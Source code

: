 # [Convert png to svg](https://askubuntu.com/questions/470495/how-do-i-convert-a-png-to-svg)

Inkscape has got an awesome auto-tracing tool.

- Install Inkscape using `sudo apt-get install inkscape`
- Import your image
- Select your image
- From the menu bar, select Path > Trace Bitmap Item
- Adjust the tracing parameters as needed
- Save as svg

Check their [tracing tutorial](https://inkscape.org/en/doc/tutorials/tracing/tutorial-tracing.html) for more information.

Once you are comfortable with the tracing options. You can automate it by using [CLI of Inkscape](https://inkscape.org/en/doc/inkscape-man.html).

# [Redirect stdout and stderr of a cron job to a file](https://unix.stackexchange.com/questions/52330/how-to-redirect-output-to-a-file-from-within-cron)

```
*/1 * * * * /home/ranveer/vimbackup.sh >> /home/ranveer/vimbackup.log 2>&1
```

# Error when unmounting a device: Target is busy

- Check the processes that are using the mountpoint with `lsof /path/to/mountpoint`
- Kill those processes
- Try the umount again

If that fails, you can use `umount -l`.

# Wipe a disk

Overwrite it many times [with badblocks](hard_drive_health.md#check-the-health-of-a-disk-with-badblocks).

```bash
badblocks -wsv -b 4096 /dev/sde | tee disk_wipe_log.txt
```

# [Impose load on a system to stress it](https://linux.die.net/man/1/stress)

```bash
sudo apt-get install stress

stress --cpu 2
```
--
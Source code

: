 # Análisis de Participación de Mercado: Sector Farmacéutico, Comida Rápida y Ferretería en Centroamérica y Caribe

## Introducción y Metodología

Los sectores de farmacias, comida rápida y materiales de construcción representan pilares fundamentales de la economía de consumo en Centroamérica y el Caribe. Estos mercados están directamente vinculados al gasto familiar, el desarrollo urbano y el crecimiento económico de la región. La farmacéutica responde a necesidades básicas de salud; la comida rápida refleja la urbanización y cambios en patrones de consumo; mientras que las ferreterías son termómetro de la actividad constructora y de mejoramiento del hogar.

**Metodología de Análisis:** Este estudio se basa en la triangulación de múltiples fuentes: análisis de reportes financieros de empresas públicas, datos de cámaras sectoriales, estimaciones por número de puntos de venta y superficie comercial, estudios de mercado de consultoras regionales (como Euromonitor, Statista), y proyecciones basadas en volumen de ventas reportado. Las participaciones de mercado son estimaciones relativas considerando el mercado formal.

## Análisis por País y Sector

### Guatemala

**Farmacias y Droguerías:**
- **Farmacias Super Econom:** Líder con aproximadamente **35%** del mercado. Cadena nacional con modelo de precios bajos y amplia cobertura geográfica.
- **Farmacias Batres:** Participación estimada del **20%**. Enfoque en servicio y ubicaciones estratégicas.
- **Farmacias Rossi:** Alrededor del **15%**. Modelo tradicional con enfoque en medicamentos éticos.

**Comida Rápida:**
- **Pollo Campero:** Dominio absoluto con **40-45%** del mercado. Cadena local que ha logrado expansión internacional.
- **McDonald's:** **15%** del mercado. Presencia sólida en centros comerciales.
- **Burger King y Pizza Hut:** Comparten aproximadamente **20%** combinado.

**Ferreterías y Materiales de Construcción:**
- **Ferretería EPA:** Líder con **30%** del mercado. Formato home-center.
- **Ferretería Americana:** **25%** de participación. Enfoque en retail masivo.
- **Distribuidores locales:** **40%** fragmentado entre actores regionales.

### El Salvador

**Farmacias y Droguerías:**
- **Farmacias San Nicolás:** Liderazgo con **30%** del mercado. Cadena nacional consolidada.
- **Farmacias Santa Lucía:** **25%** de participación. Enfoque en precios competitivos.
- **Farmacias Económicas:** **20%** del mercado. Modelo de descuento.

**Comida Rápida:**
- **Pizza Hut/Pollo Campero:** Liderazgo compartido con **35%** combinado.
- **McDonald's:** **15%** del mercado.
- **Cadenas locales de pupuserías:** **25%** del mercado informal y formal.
==
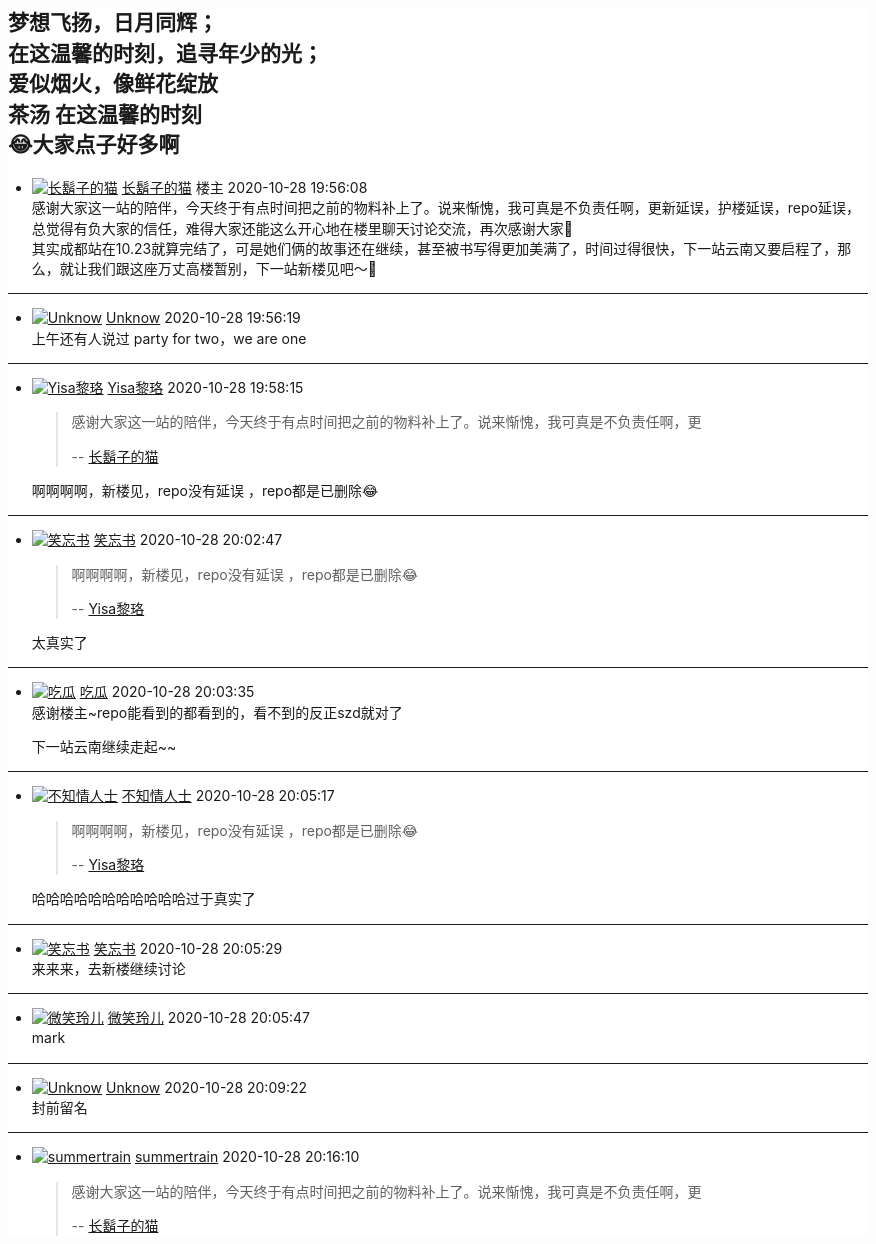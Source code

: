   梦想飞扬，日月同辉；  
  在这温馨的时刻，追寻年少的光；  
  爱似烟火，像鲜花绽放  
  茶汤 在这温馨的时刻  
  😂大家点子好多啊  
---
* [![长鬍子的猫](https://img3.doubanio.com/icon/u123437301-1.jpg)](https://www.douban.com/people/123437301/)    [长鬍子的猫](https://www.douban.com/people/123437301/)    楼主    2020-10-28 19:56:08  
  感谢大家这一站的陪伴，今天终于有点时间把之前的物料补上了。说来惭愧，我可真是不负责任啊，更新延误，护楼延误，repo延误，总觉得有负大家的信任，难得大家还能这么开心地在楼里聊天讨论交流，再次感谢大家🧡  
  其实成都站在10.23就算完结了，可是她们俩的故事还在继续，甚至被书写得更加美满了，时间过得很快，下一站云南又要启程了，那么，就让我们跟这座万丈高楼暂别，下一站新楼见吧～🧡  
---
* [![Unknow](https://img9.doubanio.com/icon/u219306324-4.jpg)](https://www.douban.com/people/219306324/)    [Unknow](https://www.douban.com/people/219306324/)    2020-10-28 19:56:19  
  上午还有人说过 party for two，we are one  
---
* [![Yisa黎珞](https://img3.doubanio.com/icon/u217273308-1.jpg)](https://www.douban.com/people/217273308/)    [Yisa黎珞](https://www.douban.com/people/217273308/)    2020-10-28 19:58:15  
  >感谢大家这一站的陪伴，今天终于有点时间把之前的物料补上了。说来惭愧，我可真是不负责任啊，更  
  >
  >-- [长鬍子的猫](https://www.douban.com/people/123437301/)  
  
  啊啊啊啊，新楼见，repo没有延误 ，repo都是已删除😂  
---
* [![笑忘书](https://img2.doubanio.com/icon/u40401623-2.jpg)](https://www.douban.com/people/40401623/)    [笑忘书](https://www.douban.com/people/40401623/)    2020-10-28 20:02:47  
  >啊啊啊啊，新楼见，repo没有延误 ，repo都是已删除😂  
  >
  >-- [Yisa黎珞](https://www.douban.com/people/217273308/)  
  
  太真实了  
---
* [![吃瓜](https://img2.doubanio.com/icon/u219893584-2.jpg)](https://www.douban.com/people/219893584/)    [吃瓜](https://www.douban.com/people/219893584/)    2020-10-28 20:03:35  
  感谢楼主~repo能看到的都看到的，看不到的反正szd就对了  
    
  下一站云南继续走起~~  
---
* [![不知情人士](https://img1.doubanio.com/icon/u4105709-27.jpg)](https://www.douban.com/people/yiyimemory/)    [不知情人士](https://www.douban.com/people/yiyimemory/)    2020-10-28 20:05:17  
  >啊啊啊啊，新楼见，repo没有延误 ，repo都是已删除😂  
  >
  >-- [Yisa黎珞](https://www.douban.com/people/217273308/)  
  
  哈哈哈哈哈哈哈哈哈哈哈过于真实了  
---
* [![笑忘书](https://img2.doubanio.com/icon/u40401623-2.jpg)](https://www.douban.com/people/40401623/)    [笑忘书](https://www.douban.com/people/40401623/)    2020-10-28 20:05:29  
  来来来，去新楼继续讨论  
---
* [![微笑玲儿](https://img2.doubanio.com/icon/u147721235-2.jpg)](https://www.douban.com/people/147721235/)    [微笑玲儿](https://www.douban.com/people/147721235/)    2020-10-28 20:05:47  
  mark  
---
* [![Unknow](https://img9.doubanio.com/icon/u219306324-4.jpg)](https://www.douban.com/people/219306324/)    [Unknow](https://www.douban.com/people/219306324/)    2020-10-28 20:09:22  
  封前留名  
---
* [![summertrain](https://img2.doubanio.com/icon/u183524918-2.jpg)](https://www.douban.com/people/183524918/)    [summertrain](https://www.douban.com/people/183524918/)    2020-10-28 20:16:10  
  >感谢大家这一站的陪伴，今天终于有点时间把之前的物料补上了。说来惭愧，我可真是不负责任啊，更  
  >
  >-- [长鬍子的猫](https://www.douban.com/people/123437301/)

Brief: Look through the listing and return each line containing the word "your".

Task result:
- Import your image
- Select your image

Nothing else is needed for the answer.